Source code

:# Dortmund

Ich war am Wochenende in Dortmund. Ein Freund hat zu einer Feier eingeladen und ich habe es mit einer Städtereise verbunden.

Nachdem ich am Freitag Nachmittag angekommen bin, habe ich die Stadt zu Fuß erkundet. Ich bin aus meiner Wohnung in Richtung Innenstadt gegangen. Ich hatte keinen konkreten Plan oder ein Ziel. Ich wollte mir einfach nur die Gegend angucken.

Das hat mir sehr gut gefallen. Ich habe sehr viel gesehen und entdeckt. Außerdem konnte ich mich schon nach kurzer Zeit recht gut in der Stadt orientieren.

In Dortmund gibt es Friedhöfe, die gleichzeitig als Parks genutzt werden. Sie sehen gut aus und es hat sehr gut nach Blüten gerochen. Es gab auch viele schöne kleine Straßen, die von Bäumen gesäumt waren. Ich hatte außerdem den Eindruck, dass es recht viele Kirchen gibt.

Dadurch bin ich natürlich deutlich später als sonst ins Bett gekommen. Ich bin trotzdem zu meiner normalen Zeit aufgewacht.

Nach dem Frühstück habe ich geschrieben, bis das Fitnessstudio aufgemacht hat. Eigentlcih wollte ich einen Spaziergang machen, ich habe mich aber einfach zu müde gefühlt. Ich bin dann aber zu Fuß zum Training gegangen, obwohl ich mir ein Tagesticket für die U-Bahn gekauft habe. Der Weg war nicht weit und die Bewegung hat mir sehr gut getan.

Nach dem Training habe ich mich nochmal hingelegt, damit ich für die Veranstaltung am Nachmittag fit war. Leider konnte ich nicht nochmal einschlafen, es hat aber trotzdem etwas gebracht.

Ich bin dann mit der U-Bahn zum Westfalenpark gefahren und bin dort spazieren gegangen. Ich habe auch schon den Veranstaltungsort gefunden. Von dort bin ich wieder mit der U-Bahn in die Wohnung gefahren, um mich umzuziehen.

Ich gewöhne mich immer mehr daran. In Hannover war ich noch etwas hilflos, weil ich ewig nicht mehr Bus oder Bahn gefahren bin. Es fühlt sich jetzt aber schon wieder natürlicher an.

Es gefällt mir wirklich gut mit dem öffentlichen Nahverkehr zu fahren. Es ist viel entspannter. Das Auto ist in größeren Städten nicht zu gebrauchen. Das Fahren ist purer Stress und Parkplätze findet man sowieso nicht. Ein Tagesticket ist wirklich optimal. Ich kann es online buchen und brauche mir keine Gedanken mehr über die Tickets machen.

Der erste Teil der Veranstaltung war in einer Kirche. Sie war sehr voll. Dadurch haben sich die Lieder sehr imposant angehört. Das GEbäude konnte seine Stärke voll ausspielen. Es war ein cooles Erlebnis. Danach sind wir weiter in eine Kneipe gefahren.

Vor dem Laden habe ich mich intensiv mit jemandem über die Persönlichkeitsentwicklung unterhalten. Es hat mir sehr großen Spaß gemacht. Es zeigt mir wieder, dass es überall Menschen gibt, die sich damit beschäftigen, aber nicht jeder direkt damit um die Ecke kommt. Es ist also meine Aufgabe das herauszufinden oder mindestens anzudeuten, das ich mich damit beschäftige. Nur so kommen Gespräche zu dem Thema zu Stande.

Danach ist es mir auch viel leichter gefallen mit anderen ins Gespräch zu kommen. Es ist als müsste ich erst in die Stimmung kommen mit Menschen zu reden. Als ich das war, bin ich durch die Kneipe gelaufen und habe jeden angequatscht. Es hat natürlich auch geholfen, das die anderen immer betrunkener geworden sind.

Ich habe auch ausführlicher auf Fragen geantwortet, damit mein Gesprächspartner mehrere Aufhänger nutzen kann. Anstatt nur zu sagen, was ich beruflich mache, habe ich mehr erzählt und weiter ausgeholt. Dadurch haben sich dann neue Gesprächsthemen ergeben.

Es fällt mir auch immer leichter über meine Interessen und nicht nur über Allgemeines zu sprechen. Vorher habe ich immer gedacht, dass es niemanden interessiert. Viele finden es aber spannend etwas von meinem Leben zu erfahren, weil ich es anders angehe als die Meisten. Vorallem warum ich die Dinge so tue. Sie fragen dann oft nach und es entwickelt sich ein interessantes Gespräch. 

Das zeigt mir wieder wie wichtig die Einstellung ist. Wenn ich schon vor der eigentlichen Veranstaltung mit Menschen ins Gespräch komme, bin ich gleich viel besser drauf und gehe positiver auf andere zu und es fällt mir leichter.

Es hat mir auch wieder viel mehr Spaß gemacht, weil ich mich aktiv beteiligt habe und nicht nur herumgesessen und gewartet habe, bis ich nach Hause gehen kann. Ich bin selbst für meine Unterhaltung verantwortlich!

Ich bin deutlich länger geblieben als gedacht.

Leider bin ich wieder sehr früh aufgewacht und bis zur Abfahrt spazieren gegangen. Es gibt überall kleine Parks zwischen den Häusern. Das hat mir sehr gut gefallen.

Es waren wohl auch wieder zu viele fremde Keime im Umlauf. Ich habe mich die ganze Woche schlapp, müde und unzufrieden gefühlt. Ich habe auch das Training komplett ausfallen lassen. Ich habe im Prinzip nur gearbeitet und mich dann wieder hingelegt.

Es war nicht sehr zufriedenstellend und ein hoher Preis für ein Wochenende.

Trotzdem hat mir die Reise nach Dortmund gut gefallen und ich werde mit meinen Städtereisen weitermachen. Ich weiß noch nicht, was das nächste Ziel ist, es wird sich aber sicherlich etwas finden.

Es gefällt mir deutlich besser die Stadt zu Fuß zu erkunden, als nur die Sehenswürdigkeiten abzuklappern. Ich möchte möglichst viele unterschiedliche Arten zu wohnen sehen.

_ _ _ _ _ _ _

■ **Task item**:
All entries should be given again precisely as they appear above.

■ **Output below**:
Source code

:# Dortmund

Ich war am Wochenende in Dortmund. Ein Freund hat zu einer Feier eingeladen und ich habe es mit einer Städtereise verbunden.

Nachdem ich am Freitag Nachmittag angekommen bin, habe ich die Stadt zu Fuß erkundet. Ich bin aus meiner Wohnung in Richtung Innenstadt gegangen. Ich hatte keinen konkreten Plan oder ein Ziel. Ich wollte mir einfach nur die Gegend angucken.

Das hat mir sehr gut gefallen. Ich habe sehr viel gesehen und entdeckt. Außerdem konnte ich mich schon nach kurzer Zeit recht gut in der Stadt orientieren.

In Dortmund gibt es Friedhöfe, die gleichzeitig als Parks genutzt werden. Sie sehen gut aus und es hat sehr gut nach Blüten gerochen. Es gab auch viele schöne kleine Straßen, die von Bäumen gesäumt waren. Ich hatte außerdem den Eindruck, dass es recht viele Kirchen gibt.

Dadurch bin ich natürlich deutlich später als sonst ins Bett gekommen. Ich bin trotzdem zu meiner normalen Zeit aufgewacht.

Nach dem Frühstück habe ich geschrieben, bis das Fitnessstudio aufgemacht hat. Eigentlcih wollte ich einen Spaziergang machen, ich habe mich aber einfach zu müde gefühlt. Ich bin dann aber zu Fuß zum Training gegangen, obwohl ich mir ein Tagesticket für die U-Bahn gekauft habe. Der Weg war nicht weit und die Bewegung hat mir sehr gut getan.

Nach dem Training habe ich mich nochmal hingelegt, damit ich für die Veranstaltung am Nachmittag fit war. Leider konnte ich nicht nochmal einschlafen, es hat aber trotzdem etwas gebracht.

Ich bin dann mit der U-Bahn zum Westfalenpark gefahren und bin dort spazieren gegangen. Ich habe auch schon den Veranstaltungsort gefunden. Von dort bin ich wieder mit der U-Bahn in die Wohnung gefahren, um mich umzuziehen.

Ich gewöhne mich immer mehr daran. In Hannover war ich noch etwas hilflos, weil ich ewig nicht mehr Bus oder Bahn gefahren bin. Es fühlt sich jetzt aber schon wieder natürlicher an.

Es gefällt mir wirklich gut mit dem öffentlichen Nahverkehr zu fahren. Es ist viel entspannter. Das Auto ist in größeren Städten nicht zu gebrauchen. Das Fahren ist purer Stress und Parkplätze findet man sowieso nicht. Ein Tagesticket ist wirklich optimal. Ich kann es online buchen und brauche mir keine Gedanken mehr über die Tickets machen.

Der erste Teil der Veranstaltung war in einer Kirche. Sie war sehr voll. Dadurch haben sich die Lieder sehr imposant angehört. Das GEbäude konnte seine Stärke voll ausspielen. Es war ein cooles Erlebnis. Danach sind wir weiter in eine Kneipe gefahren.

Vor dem Laden habe ich mich intensiv mit jemandem über die Persönlichkeitsentwicklung unterhalten. Es hat mir sehr großen Spaß gemacht. Es zeigt mir wieder, dass es überall Menschen gibt, die sich damit beschäftigen, aber nicht jeder direkt damit um die Ecke kommt. Es ist also meine Aufgabe das herauszufinden oder mindestens anzudeuten, das ich mich damit beschäftige. Nur so kommen Gespräche zu dem Thema zu Stande.

Danach ist es mir auch viel leichter gefallen mit anderen ins Gespräch zu kommen. Es ist als müsste ich erst in die Stimmung kommen mit Menschen zu reden. Als ich das war, bin ich durch die Kneipe gelaufen und habe jeden angequatscht. Es hat natürlich auch geholfen, das die anderen immer betrunkener geworden sind.

Ich habe auch ausführlicher auf Fragen geantwortet, damit mein Gesprächspartner mehrere Aufhänger nutzen kann. Anstatt nur zu sagen, was ich beruflich mache, habe ich mehr erzählt und weiter ausgeholt. Dadurch haben sich dann neue Gesprächsthemen ergeben.

Es fällt mir auch immer leichter über meine Interessen und nicht nur über Allgemeines zu sprechen. Vorher habe ich immer gedacht, dass es niemanden interessiert. Viele finden es aber spannend etwas von meinem Leben zu erfahren, weil ich es anders angehe als die Meisten. Vorallem warum ich die Dinge so tue. Sie fragen dann oft nach und es entwickelt sich ein interessantes Gespräch. 

Das zeigt mir wieder wie wichtig die Einstellung ist. Wenn ich schon vor der eigentlichen Veranstaltung mit Menschen ins Gespräch komme, bin ich gleich viel besser drauf und gehe positiver auf andere zu und es fällt mir leichter.

Es hat mir auch wieder viel mehr Spaß gemacht, weil ich mich aktiv beteiligt habe und nicht nur herumgesessen und gewartet habe, bis ich nach Hause gehen kann. Ich bin selbst für meine Unterhaltung verantwortlich!

Ich bin deutlich länger geblieben als gedacht.

Leider bin ich wieder sehr früh aufgewacht und bis zur Abfahrt spazieren gegangen. Es gibt überall kleine Parks zwischen den Häusern. Das hat mir sehr gut gefallen.

Es waren wohl auch wieder zu viele fremde Keime im Umlauf. Ich habe mich die ganze Woche schlapp, müde und unzufrieden gefühlt. Ich habe auch das Training komplett ausfallen lassen. Ich habe im Prinzip nur gearbeitet und mich dann wieder hingelegt.

Es war nicht sehr zufriedenstellend und ein hoher Preis für ein Wochenende.

Trotzdem hat mir die Reise nach Dortmund gut gefallen und ich werde mit meinen Städtereisen weitermachen. Ich weiß noch nicht, was das nächste Ziel ist, es wird sich aber sicherlich etwas finden.

Es gefällt mir deutlich besser die Stadt zu Fuß zu erkunden, als nur die Sehenswürdigkeiten abzuklappern. Ich möchte möglichst viele unterschiedliche Arten zu wohnen sehen.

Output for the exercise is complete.